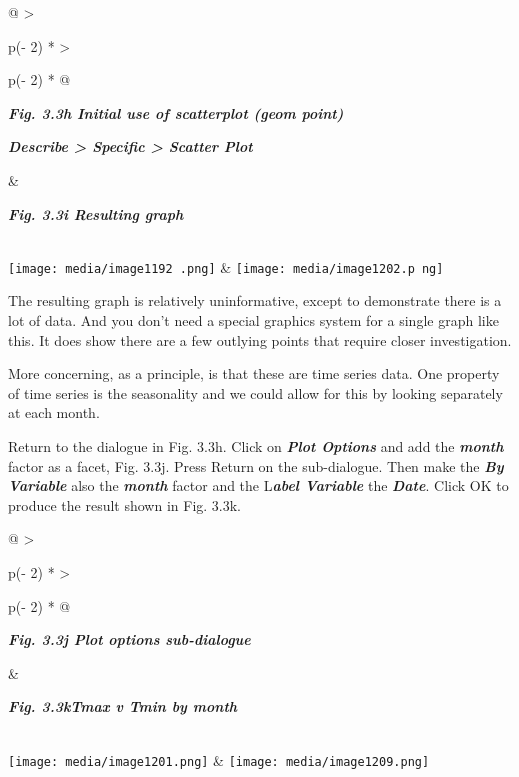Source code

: \documentclass[
  letterpaper,
  DIV=11,
  numbers=noendperiod]{scrreprt}
\begin{document}
\begin{longtable}[]{@{}
  >{\raggedright\arraybackslash}p{(\columnwidth - 2\tabcolsep) * }
  >{\raggedright\arraybackslash}p{(\columnwidth - 2\tabcolsep) * }@{}}
\toprule\noalign{}
\begin{minipage}[b]{\linewidth}\raggedright
\textbf{\emph{Fig. 3.3h Initial use of scatterplot (geom point)}}

\textbf{\emph{Describe \textgreater{} Specific \textgreater{} Scatter
Plot}}
\end{minipage} & \begin{minipage}[b]{\linewidth}\raggedright
\textbf{\emph{Fig. 3.3i Resulting graph}}
\end{minipage} \\
\midrule\noalign{}
\endhead
\bottomrule\noalign{}
\endlastfoot
\texttt{[image: media/image1192 .png]}
&
\texttt{[image: media/image1202.p ng]} \\
\end{longtable}

The resulting graph is relatively uninformative, except to demonstrate
there is a lot of data. And you don't need a special graphics system for
a single graph like this. It does show there are a few outlying points
that require closer investigation.

More concerning, as a principle, is that these are time series data. One
property of time series is the seasonality and we could allow for this
by looking separately at each month.

Return to the dialogue in Fig. 3.3h. Click on \textbf{\emph{Plot
Options}} and add the \textbf{\emph{month}} factor as a facet, Fig.
3.3j. Press Return on the sub-dialogue. Then make the \textbf{\emph{By
Variable}} also the \textbf{\emph{month}} factor and the
L\textbf{\emph{abel Variable}} the \textbf{\emph{Date}}. Click OK to
produce the result shown in Fig. 3.3k.

\begin{longtable}[]{@{}
  >{\raggedright\arraybackslash}p{(\columnwidth - 2\tabcolsep) * }
  >{\raggedright\arraybackslash}p{(\columnwidth - 2\tabcolsep) * }@{}}
\toprule\noalign{}
\begin{minipage}[b]{\linewidth}\raggedright
\textbf{\emph{Fig. 3.3j Plot options sub-dialogue}}
\end{minipage} & \begin{minipage}[b]{\linewidth}\raggedright
\textbf{\emph{Fig. 3.3kTmax v Tmin by month}}
\end{minipage} \\
\midrule\noalign{}
\endhead
\bottomrule\noalign{}
\endlastfoot
\texttt{[image: media/image1201.png]}
&
\texttt{[image: media/image1209.png]} \\
\end{longtable}
\end{document}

# Requirement
In the data above, how many lines contain the word "that"? Write the number only.

# Solution to this exercise
2